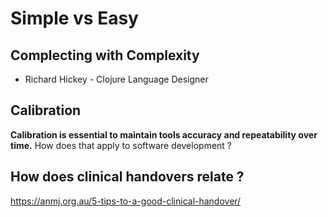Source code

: # Simple vs Easy

## Complecting with Complexity

- Richard Hickey - Clojure Language Designer

## Calibration
**Calibration is essential to maintain tools accuracy and repeatability over time.**
How does that apply to software development ?


## How does clinical handovers relate ?

https://anmj.org.au/5-tips-to-a-good-clinical-handover/
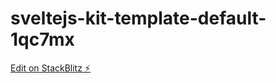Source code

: # sveltejs-kit-template-default-1qc7mx

[Edit on StackBlitz ⚡️](https://stackblitz.com/edit/sveltejs-kit-template-default-1qc7mx)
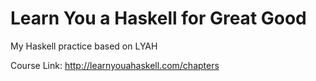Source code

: # Learn You a Haskell for Great Good

My Haskell practice based on LYAH

Course Link: http://learnyouahaskell.com/chapters
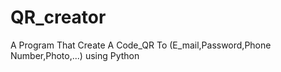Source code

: # QR_creator
A Program That Create A Code_QR To (E_mail,Password,Phone Number,Photo,...) using Python

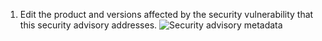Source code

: 1. Edit the product and versions affected by the security vulnerability that this security advisory addresses.
   ![Security advisory metadata](/assets/images/help/security/security-advisory-affected-product.png)

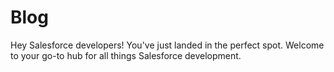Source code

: # Blog

Hey Salesforce developers! You've just landed in the perfect spot. Welcome to
your go-to hub for all things Salesforce development.
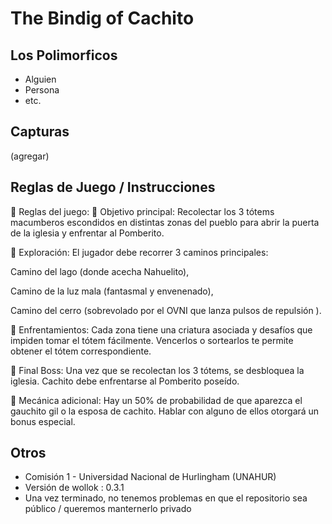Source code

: # The Bindig of Cachito

## Los Polimorficos

- Alguien
- Persona
- etc.

## Capturas

(agregar)

## Reglas de Juego / Instrucciones

📜 Reglas del juego:
🔸 Objetivo principal:
Recolectar los 3 tótems macumberos escondidos en distintas zonas del pueblo para abrir la puerta de la iglesia y enfrentar al Pomberito.

🔸 Exploración:
El jugador debe recorrer 3 caminos principales:

Camino del lago (donde acecha Nahuelito),

Camino de la luz mala (fantasmal y envenenado),

Camino del cerro (sobrevolado por el OVNI que lanza pulsos de repulsión ).

🔸 Enfrentamientos:
Cada zona tiene una criatura asociada y desafíos que impiden tomar el tótem fácilmente.
Vencerlos o sortearlos te permite obtener el tótem correspondiente.

🔸 Final Boss:
Una vez que se recolectan los 3 tótems, se desbloquea la iglesia. Cachito debe enfrentarse al Pomberito poseído.

🔸 Mecánica adicional:
Hay un 50% de probabilidad de que aparezca el gauchito gil o la esposa de cachito. 
Hablar con alguno de ellos otorgará un bonus especial.


## Otros

- Comisión 1 - Universidad Nacional de Hurlingham (UNAHUR)
- Versión de wollok : 0.3.1
- Una vez terminado, no tenemos problemas en que el repositorio sea público / queremos manternerlo privado
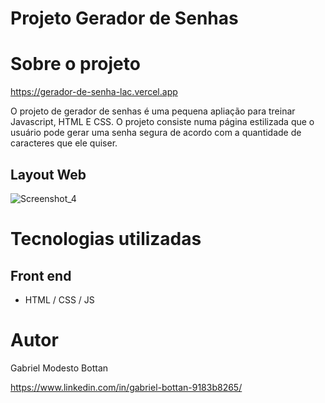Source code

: # Projeto Gerador de Senhas


# Sobre o projeto

https://gerador-de-senha-lac.vercel.app

O projeto de gerador de senhas é uma pequena apliação para treinar Javascript, HTML E CSS. O projeto consiste numa página estilizada que o usuário pode gerar uma senha segura de acordo com a quantidade de caracteres que ele quiser.



## Layout Web
![Screenshot_4](https://github.com/GabrielBottan/assets-02/blob/main/ss.png.png)


# Tecnologias utilizadas

## Front end
- HTML / CSS / JS

# Autor

Gabriel Modesto Bottan

https://www.linkedin.com/in/gabriel-bottan-9183b8265/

- - -

# What to produce:
Every line above has to be output exactly; the pictures must be dropped.

# Answer area:
Source code

: # Simple vs Easy

## Complecting with Complexity

- Richard Hickey - Clojure Language Designer

## Calibration
**Calibration is essential to maintain tools accuracy and repeatability over time.**
How does that apply to software development ?


## How does clinical handovers relate ?

https://anmj.org.au/5-tips-to-a-good-clinical-handover/
Source code

: # sveltejs-kit-template-default-1qc7mx

[Edit on StackBlitz ⚡️](https://stackblitz.com/edit/sveltejs-kit-template-default-1qc7mx)
Source code

: # Learn You a Haskell for Great Good

My Haskell practice based on LYAH

Course Link: http://learnyouahaskell.com/chapters
Source code

: # QR_creator
A Program That Create A Code_QR To (E_mail,Password,Phone Number,Photo,...) using Python

Source code

: 1. Edit the product and versions affected by the security vulnerability that this security advisory addresses.
   ![Security advisory metadata](/assets/images/help/security/security-advisory-affected-product.png)

Source code

: # Blog

Hey Salesforce developers! You've just landed in the perfect spot. Welcome to
your go-to hub for all things Salesforce development.
Source code

: # The Bindig of Cachito

## Los Polimorficos

- Alguien
- Persona
- etc.

## Capturas

(agregar)

## Reglas de Juego / Instrucciones

📜 Reglas del juego:
🔸 Objetivo principal:
Recolectar los 3 tótems macumberos escondidos en distintas zonas del pueblo para abrir la puerta de la iglesia y enfrentar al Pomberito.

🔸 Exploración:
El jugador debe recorrer 3 caminos principales:

Camino del lago (donde acecha Nahuelito),

Camino de la luz mala (fantasmal y envenenado),

Camino del cerro (sobrevolado por el OVNI que lanza pulsos de repulsión ).

🔸 Enfrentamientos:
Cada zona tiene una criatura asociada y desafíos que impiden tomar el tótem fácilmente.
Vencerlos o sortearlos te permite obtener el tótem correspondiente.

🔸 Final Boss:
Una vez que se recolectan los 3 tótems, se desbloquea la iglesia. Cachito debe enfrentarse al Pomberito poseído.

🔸 Mecánica adicional:
Hay un 50% de probabilidad de que aparezca el gauchito gil o la esposa de cachito. 
Hablar con alguno de ellos otorgará un bonus especial.


## Otros

- Comisión 1 - Universidad Nacional de Hurlingham (UNAHUR)
- Versión de wollok : 0.3.1
- Una vez terminado, no tenemos problemas en que el repositorio sea público / queremos manternerlo privado
Source code

: # Projeto Gerador de Senhas


# Sobre o projeto

https://gerador-de-senha-lac.vercel.app

O projeto de gerador de senhas é uma pequena apliação para treinar Javascript, HTML E CSS. O projeto consiste numa página estilizada que o usuário pode gerar uma senha segura de acordo com a quantidade de caracteres que ele quiser.



## Layout Web
![Screenshot_4](https://github.com/GabrielBottan/assets-02/blob/main/ss.png.png)


# Tecnologias utilizadas

## Front end
- HTML / CSS / JS

# Autor

Gabriel Modesto Bottan

https://www.linkedin.com/in/gabriel-bottan-9183b8265/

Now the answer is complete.